In the past, we have discussed Android's overall security problems and Marketplace vulnerabilities, but this week we have encountered a new set of problems, thanks to the researchers at Ulm University.
Here is the problem: many Google apps, such as Calendar and Contacts, sync with the Google servers regularly when they have access to the Internet. They use an authentication service known as ClientLogin, which creates an authentication token on the device which is good for up to 14 days. This allows the device to sync data within that time period without having to reauthenticate. This is a fairly common practice, similar to checking "Remember me" on services like Facebook. The problem here is that the token is transmitted in clear text (no encryption) to Google's servers.
How does this affect devices? Hit the break to find out.
Every time your phone tries to sync contacts or your calendar, it sends this key, which is used to identify you, in a human readable and usable way. All an adversary would have to do is have access to a WiFi hotspot that a phone connects to and they now have access to your account for up to 14 days. Once they can authenticate into your calendar, they can get into your email and the whole of your Google account.

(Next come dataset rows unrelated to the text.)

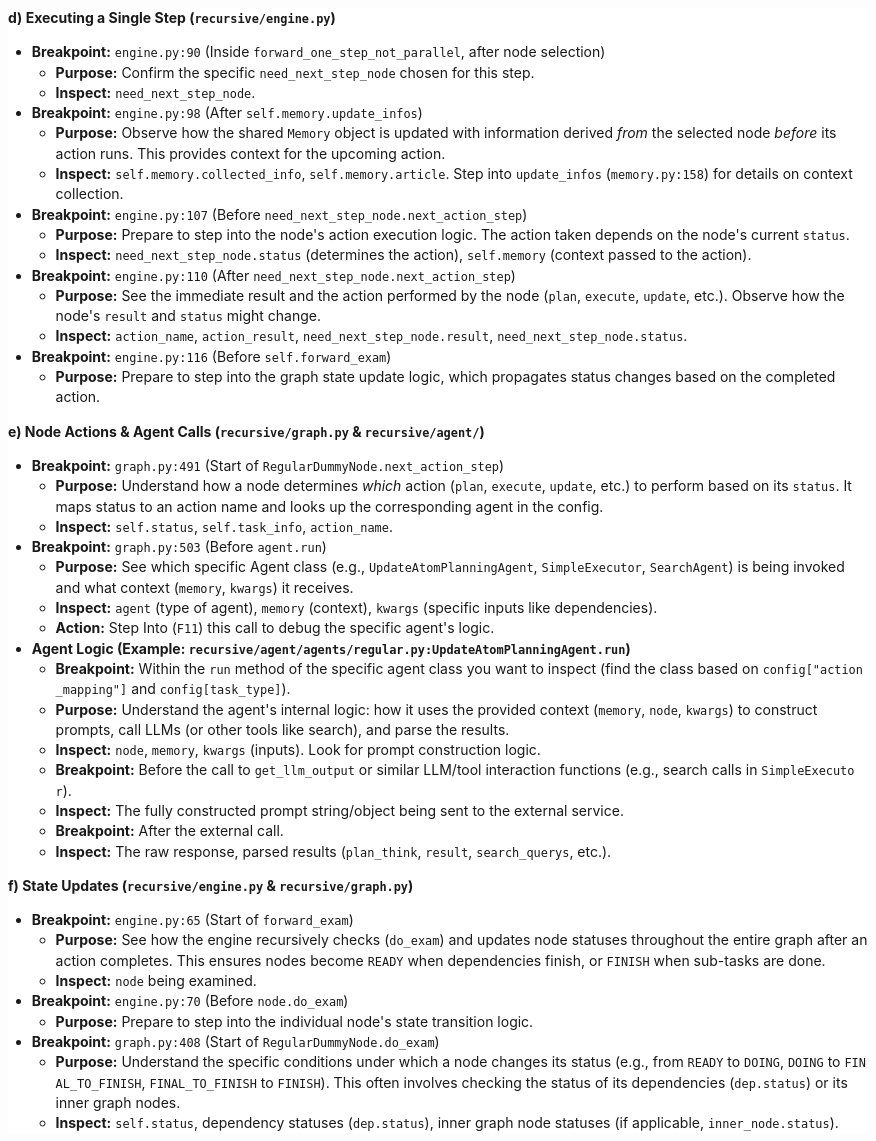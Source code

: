 **d) Executing a Single Step (`recursive/engine.py`)**

- **Breakpoint:** `engine.py:90` (Inside `forward_one_step_not_parallel`, after node selection)
  - **Purpose:** Confirm the specific `need_next_step_node` chosen for this step.
  - **Inspect:** `need_next_step_node`.
- **Breakpoint:** `engine.py:98` (After `self.memory.update_infos`)
  - **Purpose:** Observe how the shared `Memory` object is updated with information derived _from_ the selected node _before_ its action runs. This provides context for the upcoming action.
  - **Inspect:** `self.memory.collected_info`, `self.memory.article`. Step into `update_infos` (`memory.py:158`) for details on context collection.
- **Breakpoint:** `engine.py:107` (Before `need_next_step_node.next_action_step`)
  - **Purpose:** Prepare to step into the node's action execution logic. The action taken depends on the node's current `status`.
  - **Inspect:** `need_next_step_node.status` (determines the action), `self.memory` (context passed to the action).
- **Breakpoint:** `engine.py:110` (After `need_next_step_node.next_action_step`)
  - **Purpose:** See the immediate result and the action performed by the node (`plan`, `execute`, `update`, etc.). Observe how the node's `result` and `status` might change.
  - **Inspect:** `action_name`, `action_result`, `need_next_step_node.result`, `need_next_step_node.status`.
- **Breakpoint:** `engine.py:116` (Before `self.forward_exam`)
  - **Purpose:** Prepare to step into the graph state update logic, which propagates status changes based on the completed action.

**e) Node Actions & Agent Calls (`recursive/graph.py` & `recursive/agent/`)**

- **Breakpoint:** `graph.py:491` (Start of `RegularDummyNode.next_action_step`)
  - **Purpose:** Understand how a node determines _which_ action (`plan`, `execute`, `update`, etc.) to perform based on its `status`. It maps status to an action name and looks up the corresponding agent in the config.
  - **Inspect:** `self.status`, `self.task_info`, `action_name`.
- **Breakpoint:** `graph.py:503` (Before `agent.run`)
  - **Purpose:** See which specific Agent class (e.g., `UpdateAtomPlanningAgent`, `SimpleExecutor`, `SearchAgent`) is being invoked and what context (`memory`, `kwargs`) it receives.
  - **Inspect:** `agent` (type of agent), `memory` (context), `kwargs` (specific inputs like dependencies).
  - **Action:** Step Into (`F11`) this call to debug the specific agent's logic.
- **Agent Logic (Example: `recursive/agent/agents/regular.py:UpdateAtomPlanningAgent.run`)**
  - **Breakpoint:** Within the `run` method of the specific agent class you want to inspect (find the class based on `config["action_mapping"]` and `config[task_type]`).
  - **Purpose:** Understand the agent's internal logic: how it uses the provided context (`memory`, `node`, `kwargs`) to construct prompts, call LLMs (or other tools like search), and parse the results.
  - **Inspect:** `node`, `memory`, `kwargs` (inputs). Look for prompt construction logic.
  - **Breakpoint:** Before the call to `get_llm_output` or similar LLM/tool interaction functions (e.g., search calls in `SimpleExecutor`).
  - **Inspect:** The fully constructed prompt string/object being sent to the external service.
  - **Breakpoint:** After the external call.
  - **Inspect:** The raw response, parsed results (`plan_think`, `result`, `search_querys`, etc.).

**f) State Updates (`recursive/engine.py` & `recursive/graph.py`)**

- **Breakpoint:** `engine.py:65` (Start of `forward_exam`)
  - **Purpose:** See how the engine recursively checks (`do_exam`) and updates node statuses throughout the entire graph after an action completes. This ensures nodes become `READY` when dependencies finish, or `FINISH` when sub-tasks are done.
  - **Inspect:** `node` being examined.
- **Breakpoint:** `engine.py:70` (Before `node.do_exam`)
  - **Purpose:** Prepare to step into the individual node's state transition logic.
- **Breakpoint:** `graph.py:408` (Start of `RegularDummyNode.do_exam`)
  - **Purpose:** Understand the specific conditions under which a node changes its status (e.g., from `READY` to `DOING`, `DOING` to `FINAL_TO_FINISH`, `FINAL_TO_FINISH` to `FINISH`). This often involves checking the status of its dependencies (`dep.status`) or its inner graph nodes.
  - **Inspect:** `self.status`, dependency statuses (`dep.status`), inner graph node statuses (if applicable, `inner_node.status`).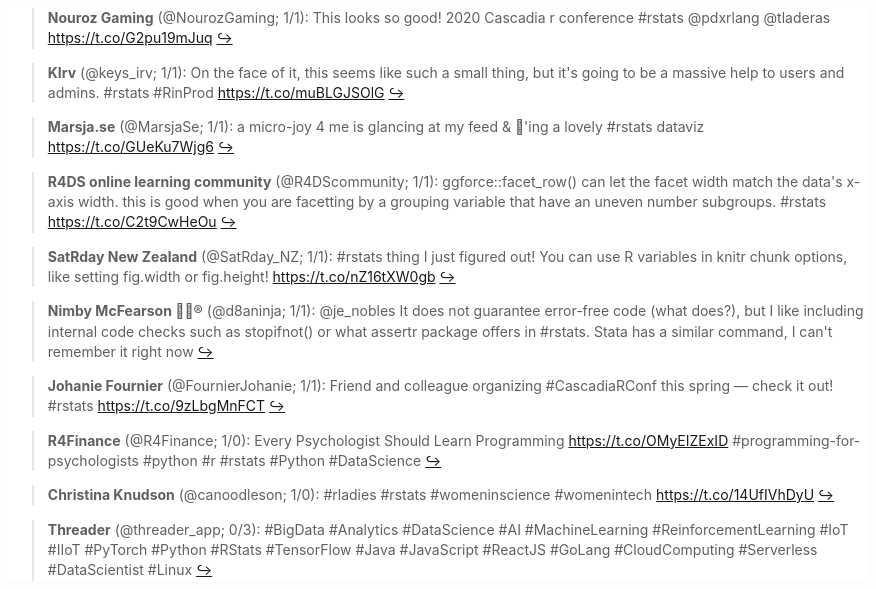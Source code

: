 > **Nouroz Gaming** (@NourozGaming; 1/1): This looks so good! 2020 Cascadia r conference #rstats ⁦@pdxrlang⁩ ⁦@tladeras⁩  https://t.co/G2pu19mJuq  [&#8618;](https://twitter.com/dataandme/status/1229900716447125506)




> **KIrv** (@keys_irv; 1/1): On the face of it, this seems like such a small thing, but it's going to be a massive help to users and admins. #rstats #RinProd
https://t.co/muBLGJSOlG  [&#8618;](https://twitter.com/dataandme/status/1229900002220216323)




> **Marsja.se** (@MarsjaSe; 1/1): a micro-joy 4 me is glancing at my feed &amp; 👀'ing a lovely #rstats dataviz https://t.co/GUeKu7Wjg6  [&#8618;](https://twitter.com/dataandme/status/1229898965870473217)




> **R4DS online learning community** (@R4DScommunity; 1/1): ggforce::facet_row() can let the facet width match the data's x-axis width. this is good when you are facetting by a grouping variable that have an uneven number subgroups. #rstats https://t.co/C2t9CwHeOu  [&#8618;](https://twitter.com/dataandme/status/1229896672173490176)




> **SatRday New Zealand** (@SatRday_NZ; 1/1): #rstats thing I just figured out! You can use R variables in knitr chunk options, like setting fig.width or fig.height! https://t.co/nZ16tXW0gb  [&#8618;](https://twitter.com/dataandme/status/1229896952122355712)




> **Nimby McFearson 🦀🐍®️** (@d8aninja; 1/1): @je_nobles It does not guarantee error-free code (what does?), but I like including internal code checks such as stopifnot() or what assertr package offers in #rstats. Stata has a similar command, I can't remember it right now  [&#8618;](https://twitter.com/dataandme/status/1229885934340055043)




> **Johanie Fournier** (@FournierJohanie; 1/1): Friend and colleague organizing #CascadiaRConf this spring –– check it out! #rstats https://t.co/9zLbgMnFCT  [&#8618;](https://twitter.com/dataandme/status/1229883548254887936)




> **R4Finance** (@R4Finance; 1/0): Every Psychologist Should Learn Programming https://t.co/OMyEIZExID #programming-for-psychologists #python #r #rstats #Python #DataScience  [&#8618;](https://twitter.com/dataandme/status/1229915260334858240)




> **Christina Knudson** (@canoodleson; 1/0): #rladies #rstats #womeninscience #womenintech https://t.co/14UfIVhDyU  [&#8618;](https://twitter.com/dataandme/status/1229887355764592640)




> **Threader** (@threader_app; 0/3): #BigData #Analytics #DataScience #AI #MachineLearning #ReinforcementLearning #IoT #IIoT #PyTorch #Python #RStats #TensorFlow #Java #JavaScript #ReactJS #GoLang #CloudComputing #Serverless #DataScientist #Linux  [&#8618;](https://twitter.com/dataandme/status/1229911016156356615)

The researchers explained it best,
To collect such authTokens on a large scale an adversary could setup a wifi access point with a common SSID (evil twin) of an unencrypted wireless network, e.g., T-Mobile, attwifi, starbucks. With default settings, Android phones automatically connect to a previously known network and many apps will attempt syncing immediately. While syncing would fail (unless the adversary forwards the requests), the adversary would capture authTokens for each service that attempted syncing.
Now, security exploits like this exist all the time, the important part is that Google has fixed it in newer versions of Android. So, how many Android users does this affect? Only about 99% of them. So, not the entire population, just most. My guess is that the 1% are the developers themselves at Google.
So, why is it that a fix is available but no one has it? It is all about the fragmentation of the community. Google has had no luck getting service providers and manufacturers to keep their devices up to date. By allowing these groups into the distribution process it created a major problem for consumers. Can you imagine if Microsoft released a patch for Windows and you had to wait for HP to approve it before you could get it on your laptop? Well, that is exactly what Google has allowed to happen on their Android-powered phones, computers and tablets. Every manufacturer can decide whether they want to provide the update for your device or not. Brilliant.
In summation, two really bad decisions on Google's part have finally met in the middle to make it almost impossible for you to prevent someone from taking over your account. The best piece of advice is to turn off auto-connect to WiFi networks and only allow your phone to sync over secure networks. At least it's a start.